- **Your objective**: Find every line in the data that contains the word "olcDatabase". Return each of those lines.

(Records from a data collection)
========

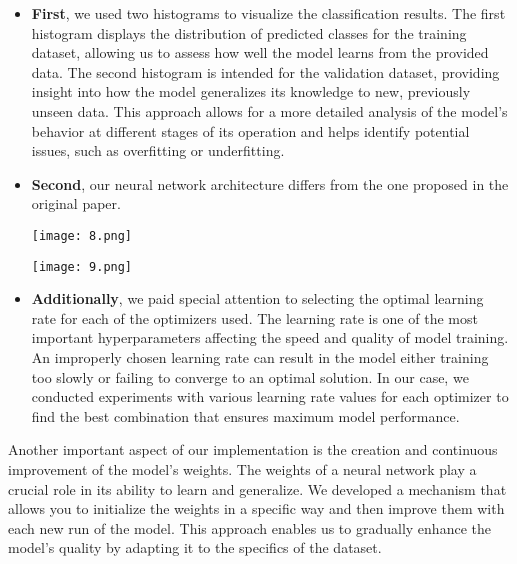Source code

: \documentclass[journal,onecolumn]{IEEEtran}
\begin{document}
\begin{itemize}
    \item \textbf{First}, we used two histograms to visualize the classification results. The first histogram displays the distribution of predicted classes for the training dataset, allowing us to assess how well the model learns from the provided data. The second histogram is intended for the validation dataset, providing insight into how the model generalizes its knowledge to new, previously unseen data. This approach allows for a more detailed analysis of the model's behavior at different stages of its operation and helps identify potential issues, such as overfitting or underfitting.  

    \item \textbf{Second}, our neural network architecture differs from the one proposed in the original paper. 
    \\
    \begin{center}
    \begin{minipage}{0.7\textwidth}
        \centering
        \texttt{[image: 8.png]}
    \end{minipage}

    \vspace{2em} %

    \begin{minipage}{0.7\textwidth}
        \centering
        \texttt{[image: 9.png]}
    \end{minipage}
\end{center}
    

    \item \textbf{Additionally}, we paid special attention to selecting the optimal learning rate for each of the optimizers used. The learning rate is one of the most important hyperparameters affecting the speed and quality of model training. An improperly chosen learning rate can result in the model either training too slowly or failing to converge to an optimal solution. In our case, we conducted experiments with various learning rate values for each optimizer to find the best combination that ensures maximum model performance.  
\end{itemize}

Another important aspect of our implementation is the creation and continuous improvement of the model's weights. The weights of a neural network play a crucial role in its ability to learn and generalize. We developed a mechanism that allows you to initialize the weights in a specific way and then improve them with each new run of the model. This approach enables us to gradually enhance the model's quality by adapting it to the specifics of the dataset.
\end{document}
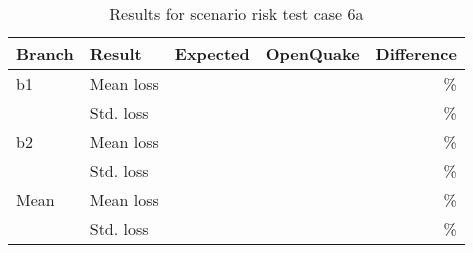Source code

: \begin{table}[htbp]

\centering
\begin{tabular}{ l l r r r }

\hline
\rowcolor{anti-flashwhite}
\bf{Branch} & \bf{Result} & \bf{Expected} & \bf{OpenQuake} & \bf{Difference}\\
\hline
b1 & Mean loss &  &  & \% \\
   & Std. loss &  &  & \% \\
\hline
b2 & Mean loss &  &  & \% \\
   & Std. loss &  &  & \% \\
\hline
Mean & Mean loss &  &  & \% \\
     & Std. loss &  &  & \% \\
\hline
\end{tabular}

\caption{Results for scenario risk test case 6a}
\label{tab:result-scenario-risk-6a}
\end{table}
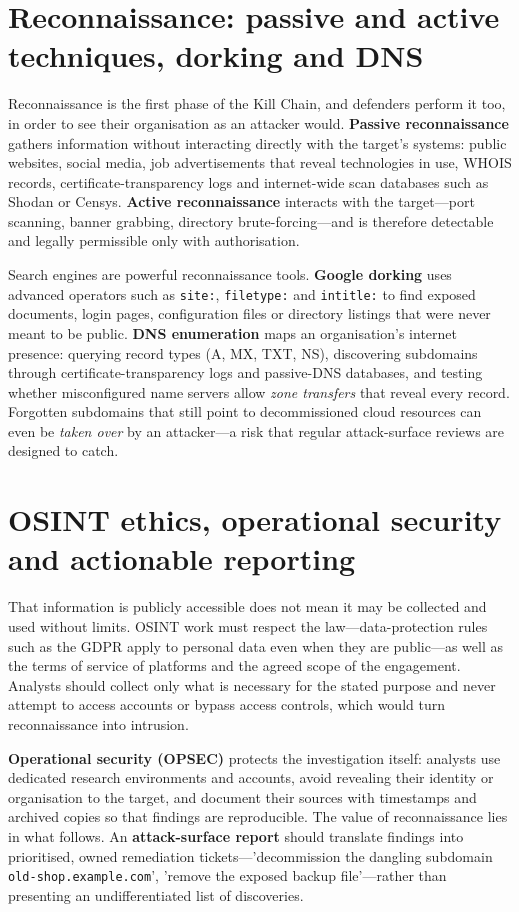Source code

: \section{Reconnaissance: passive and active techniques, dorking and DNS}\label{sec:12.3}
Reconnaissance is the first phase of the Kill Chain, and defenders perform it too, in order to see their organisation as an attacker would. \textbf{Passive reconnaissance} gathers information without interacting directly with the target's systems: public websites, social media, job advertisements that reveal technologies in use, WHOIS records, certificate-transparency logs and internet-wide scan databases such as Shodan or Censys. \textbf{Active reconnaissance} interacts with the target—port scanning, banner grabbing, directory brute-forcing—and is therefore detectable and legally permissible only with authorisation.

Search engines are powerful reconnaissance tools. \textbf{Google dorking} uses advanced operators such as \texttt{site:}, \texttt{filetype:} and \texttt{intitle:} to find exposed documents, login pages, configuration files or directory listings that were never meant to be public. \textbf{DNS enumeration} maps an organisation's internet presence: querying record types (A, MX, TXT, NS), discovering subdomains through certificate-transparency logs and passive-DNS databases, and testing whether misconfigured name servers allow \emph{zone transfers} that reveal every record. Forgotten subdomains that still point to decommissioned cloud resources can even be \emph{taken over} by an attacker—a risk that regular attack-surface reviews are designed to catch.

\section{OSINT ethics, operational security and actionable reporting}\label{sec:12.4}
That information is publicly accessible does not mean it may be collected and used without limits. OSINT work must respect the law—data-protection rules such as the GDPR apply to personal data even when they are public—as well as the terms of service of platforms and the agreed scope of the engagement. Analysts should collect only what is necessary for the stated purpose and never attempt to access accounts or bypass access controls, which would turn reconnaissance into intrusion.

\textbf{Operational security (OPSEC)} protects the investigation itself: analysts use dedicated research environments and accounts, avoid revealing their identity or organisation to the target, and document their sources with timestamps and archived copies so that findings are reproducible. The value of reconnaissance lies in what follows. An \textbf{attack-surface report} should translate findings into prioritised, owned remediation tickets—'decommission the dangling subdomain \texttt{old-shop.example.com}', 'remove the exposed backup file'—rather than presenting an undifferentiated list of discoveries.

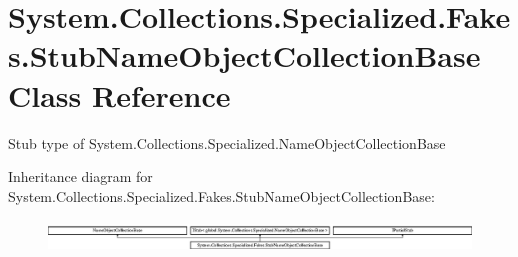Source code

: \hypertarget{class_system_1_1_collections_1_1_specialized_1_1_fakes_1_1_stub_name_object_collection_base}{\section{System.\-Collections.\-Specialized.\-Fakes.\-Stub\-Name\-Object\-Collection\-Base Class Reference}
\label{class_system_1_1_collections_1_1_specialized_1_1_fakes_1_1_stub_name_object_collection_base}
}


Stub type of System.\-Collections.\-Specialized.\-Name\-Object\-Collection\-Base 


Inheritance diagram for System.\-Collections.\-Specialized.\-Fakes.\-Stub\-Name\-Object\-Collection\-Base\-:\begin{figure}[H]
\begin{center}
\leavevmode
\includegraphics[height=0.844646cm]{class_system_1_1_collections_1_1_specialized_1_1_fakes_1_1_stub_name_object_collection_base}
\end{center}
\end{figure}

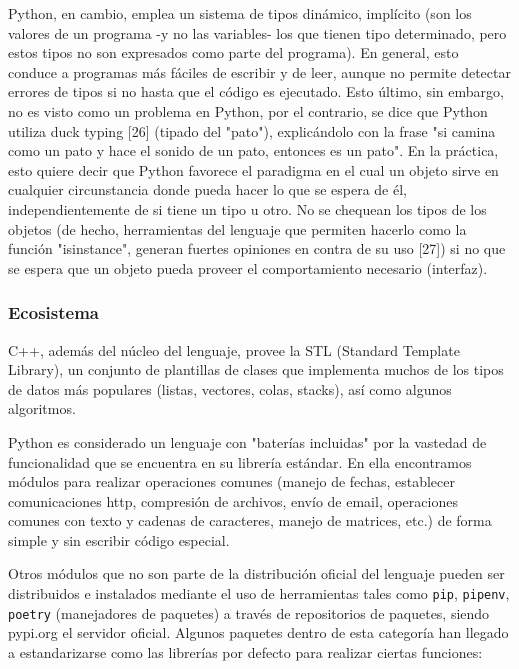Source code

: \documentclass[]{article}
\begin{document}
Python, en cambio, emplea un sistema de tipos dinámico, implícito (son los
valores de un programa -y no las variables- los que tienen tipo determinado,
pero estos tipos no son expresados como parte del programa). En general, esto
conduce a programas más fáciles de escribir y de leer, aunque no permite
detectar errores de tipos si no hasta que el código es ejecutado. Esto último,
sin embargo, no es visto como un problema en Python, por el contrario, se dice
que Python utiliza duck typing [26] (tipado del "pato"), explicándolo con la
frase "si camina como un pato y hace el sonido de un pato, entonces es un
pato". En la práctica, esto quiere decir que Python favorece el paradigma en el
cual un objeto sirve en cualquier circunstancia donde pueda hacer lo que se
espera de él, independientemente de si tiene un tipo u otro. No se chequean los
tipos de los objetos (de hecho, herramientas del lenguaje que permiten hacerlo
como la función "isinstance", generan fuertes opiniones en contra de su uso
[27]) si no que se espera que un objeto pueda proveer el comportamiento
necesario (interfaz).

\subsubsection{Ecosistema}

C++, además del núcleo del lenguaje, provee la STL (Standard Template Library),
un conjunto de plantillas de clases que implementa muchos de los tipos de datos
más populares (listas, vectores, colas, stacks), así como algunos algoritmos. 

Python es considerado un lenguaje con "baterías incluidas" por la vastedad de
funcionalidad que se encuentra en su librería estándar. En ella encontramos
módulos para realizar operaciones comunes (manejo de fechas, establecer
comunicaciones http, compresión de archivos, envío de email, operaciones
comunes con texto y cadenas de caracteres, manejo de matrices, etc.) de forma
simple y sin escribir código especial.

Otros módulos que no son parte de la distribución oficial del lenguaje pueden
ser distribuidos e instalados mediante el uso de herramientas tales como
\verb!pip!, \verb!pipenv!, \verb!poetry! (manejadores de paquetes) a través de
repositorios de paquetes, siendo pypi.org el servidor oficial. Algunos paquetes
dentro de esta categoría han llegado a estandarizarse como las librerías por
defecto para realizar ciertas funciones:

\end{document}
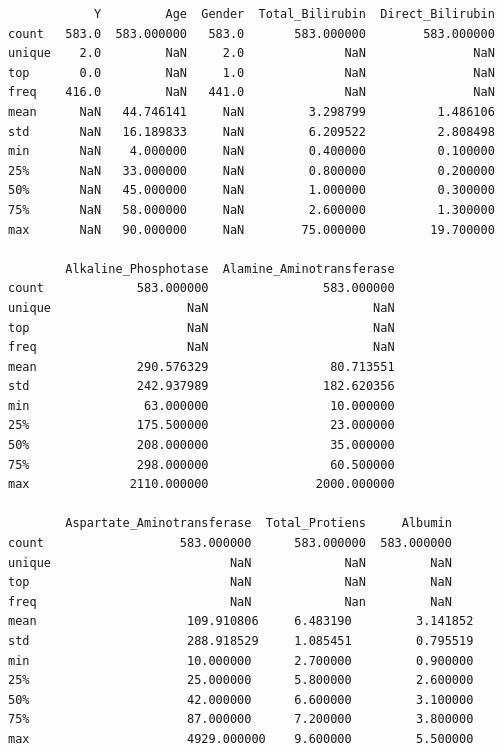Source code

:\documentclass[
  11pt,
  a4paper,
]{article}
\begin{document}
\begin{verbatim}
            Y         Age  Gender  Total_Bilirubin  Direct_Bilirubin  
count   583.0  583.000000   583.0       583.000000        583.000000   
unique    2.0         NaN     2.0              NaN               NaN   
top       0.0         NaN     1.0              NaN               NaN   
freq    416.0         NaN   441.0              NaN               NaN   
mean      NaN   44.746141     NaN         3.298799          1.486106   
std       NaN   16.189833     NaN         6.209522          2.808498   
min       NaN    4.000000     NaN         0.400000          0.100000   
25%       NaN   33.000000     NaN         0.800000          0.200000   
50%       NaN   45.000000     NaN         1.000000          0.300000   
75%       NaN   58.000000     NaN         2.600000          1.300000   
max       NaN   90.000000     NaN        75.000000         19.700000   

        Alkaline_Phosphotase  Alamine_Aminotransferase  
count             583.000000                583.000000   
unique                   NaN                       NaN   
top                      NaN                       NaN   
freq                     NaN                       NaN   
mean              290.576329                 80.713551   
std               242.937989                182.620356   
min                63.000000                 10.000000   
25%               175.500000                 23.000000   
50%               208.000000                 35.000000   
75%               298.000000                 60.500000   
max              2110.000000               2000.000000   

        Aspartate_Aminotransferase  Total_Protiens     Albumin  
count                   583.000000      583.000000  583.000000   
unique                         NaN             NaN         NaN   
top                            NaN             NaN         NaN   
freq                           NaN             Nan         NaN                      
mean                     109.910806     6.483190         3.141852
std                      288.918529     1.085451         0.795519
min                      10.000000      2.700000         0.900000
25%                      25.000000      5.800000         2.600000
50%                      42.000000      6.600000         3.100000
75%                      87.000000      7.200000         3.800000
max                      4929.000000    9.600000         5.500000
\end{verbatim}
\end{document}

========

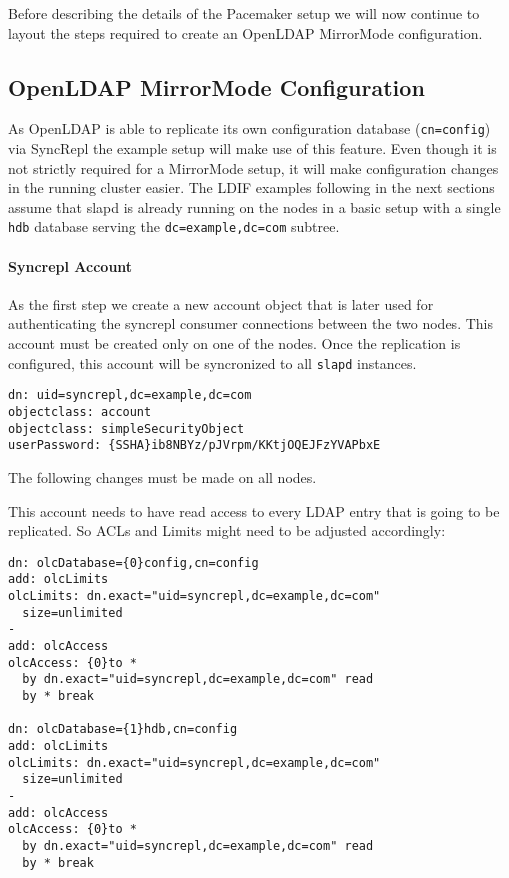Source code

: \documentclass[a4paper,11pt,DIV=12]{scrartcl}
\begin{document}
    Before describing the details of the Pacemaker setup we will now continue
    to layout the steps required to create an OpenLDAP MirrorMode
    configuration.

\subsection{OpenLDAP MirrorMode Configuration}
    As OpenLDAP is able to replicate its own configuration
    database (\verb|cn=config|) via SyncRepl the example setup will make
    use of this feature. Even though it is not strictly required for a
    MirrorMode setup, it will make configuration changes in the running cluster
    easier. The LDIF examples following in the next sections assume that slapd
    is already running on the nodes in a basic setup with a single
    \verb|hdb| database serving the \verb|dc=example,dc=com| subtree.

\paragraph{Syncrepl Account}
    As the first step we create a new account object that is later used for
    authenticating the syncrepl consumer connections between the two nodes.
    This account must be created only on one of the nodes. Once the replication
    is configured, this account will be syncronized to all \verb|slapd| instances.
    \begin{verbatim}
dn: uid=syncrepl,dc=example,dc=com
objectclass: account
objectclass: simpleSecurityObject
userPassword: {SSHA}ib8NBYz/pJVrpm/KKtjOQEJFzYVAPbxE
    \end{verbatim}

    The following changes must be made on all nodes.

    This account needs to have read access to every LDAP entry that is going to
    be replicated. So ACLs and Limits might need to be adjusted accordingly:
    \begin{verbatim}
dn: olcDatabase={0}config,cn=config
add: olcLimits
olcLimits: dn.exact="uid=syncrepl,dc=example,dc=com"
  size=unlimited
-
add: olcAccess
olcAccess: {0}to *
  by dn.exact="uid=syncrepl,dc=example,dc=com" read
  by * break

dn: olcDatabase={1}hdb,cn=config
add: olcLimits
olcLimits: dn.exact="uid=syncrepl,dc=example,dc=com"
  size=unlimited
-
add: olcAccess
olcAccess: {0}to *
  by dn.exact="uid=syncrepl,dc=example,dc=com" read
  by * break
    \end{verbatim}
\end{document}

========

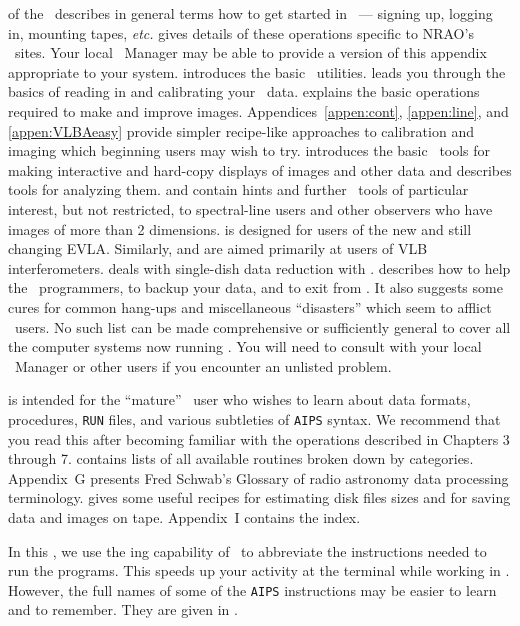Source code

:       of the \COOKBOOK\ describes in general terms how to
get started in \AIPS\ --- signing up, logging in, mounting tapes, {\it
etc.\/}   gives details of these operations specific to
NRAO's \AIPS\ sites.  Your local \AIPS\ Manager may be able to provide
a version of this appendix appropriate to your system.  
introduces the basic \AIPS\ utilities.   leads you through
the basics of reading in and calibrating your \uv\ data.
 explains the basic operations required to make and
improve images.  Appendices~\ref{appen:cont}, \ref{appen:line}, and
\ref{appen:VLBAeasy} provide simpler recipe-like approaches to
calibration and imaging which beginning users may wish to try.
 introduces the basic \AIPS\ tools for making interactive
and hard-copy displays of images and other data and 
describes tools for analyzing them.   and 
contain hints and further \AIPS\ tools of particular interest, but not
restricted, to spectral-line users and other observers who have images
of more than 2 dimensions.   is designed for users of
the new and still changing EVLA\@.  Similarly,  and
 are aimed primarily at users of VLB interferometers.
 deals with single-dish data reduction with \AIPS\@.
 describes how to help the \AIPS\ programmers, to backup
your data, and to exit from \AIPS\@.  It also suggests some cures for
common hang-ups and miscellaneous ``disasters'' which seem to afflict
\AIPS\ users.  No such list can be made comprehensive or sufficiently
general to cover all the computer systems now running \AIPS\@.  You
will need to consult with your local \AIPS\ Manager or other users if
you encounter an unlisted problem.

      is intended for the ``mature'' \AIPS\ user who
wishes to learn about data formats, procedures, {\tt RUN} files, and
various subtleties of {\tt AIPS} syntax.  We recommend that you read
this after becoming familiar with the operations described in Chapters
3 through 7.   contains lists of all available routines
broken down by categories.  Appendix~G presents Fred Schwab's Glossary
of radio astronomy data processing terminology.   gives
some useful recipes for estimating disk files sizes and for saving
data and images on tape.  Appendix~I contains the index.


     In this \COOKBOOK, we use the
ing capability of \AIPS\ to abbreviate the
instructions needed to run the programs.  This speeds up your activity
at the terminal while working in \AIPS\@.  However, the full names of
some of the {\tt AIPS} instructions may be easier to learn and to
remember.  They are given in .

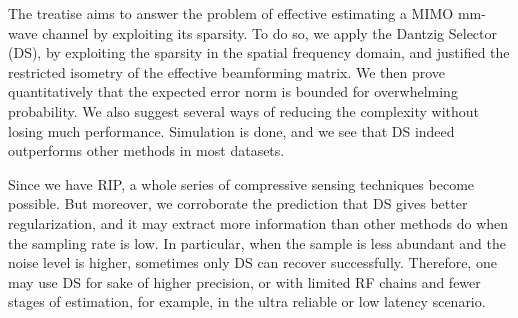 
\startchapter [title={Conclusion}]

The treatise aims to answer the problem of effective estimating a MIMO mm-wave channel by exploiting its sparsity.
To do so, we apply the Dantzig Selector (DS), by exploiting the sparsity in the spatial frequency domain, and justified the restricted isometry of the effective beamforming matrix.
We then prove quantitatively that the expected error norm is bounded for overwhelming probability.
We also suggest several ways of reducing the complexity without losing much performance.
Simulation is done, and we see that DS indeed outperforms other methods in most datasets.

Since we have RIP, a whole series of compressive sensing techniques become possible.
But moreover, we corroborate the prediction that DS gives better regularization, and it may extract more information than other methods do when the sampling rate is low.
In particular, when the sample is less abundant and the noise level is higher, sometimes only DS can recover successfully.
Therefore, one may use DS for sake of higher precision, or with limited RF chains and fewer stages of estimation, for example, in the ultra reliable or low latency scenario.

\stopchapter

========

- **Problem solution**:
dn: olcDatabase={0}config,cn=config
dn: olcDatabase={1}hdb,cn=config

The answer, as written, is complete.